** Given information follows **
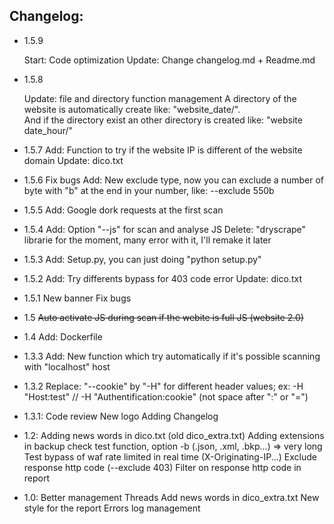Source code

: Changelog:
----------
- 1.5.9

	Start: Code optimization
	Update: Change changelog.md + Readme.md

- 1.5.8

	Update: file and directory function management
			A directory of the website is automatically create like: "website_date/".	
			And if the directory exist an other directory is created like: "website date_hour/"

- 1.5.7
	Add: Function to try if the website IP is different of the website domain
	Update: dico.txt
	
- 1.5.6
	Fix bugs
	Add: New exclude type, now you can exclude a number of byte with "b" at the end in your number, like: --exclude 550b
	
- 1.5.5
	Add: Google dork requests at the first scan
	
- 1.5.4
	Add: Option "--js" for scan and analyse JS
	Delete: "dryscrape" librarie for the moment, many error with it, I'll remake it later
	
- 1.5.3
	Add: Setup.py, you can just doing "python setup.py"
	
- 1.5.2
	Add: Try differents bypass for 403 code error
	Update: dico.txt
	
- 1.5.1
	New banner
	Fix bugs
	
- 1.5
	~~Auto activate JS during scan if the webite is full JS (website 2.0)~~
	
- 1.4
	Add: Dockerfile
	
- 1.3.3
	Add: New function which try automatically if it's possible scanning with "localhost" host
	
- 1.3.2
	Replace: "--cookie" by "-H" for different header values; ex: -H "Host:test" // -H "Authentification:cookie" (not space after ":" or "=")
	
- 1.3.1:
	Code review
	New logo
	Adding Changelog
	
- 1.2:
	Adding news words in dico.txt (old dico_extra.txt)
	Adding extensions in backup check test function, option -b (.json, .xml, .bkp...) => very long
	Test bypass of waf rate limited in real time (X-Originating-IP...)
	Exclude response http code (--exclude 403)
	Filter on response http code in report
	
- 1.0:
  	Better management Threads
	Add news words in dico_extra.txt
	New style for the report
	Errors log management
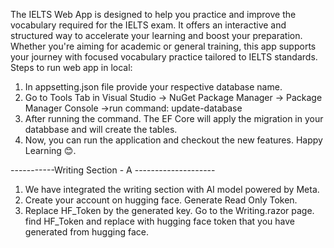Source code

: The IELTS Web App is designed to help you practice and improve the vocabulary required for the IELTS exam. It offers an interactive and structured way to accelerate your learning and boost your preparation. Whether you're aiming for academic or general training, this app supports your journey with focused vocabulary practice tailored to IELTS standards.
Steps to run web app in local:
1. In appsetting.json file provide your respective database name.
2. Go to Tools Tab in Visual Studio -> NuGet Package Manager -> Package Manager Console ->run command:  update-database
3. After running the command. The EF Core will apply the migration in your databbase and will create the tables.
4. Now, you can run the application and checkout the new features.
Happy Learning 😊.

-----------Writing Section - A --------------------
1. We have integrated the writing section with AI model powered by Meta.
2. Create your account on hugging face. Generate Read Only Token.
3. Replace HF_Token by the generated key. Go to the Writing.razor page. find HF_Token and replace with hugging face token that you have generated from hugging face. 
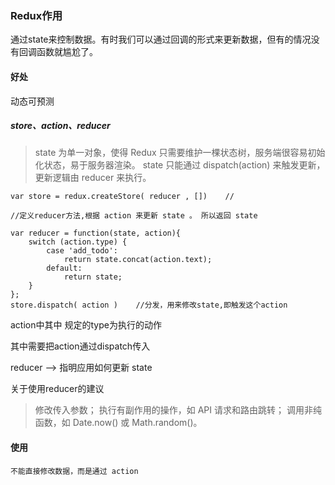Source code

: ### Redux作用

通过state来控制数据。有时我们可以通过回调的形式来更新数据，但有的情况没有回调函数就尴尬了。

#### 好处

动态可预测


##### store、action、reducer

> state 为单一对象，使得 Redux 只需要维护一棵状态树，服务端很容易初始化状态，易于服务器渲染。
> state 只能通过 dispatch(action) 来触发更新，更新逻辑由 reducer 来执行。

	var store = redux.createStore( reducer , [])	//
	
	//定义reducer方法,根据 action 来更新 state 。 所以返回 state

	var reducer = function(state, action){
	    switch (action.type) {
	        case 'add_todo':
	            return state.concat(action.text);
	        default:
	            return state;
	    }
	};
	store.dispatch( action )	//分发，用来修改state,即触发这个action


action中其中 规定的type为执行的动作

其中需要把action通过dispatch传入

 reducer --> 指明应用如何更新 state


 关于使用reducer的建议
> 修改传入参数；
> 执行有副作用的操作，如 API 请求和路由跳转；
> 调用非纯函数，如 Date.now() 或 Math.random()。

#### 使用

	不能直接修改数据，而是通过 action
** End of Given information **
▶ [Task instructions]: Go through the lines above and copy any that contain "command".

▶ [Answer to this task]:
2. Go to Tools Tab in Visual Studio -> NuGet Package Manager -> Package Manager Console ->run command:  update-database
3. After running the command. The EF Core will apply the migration in your databbase and will create the tables.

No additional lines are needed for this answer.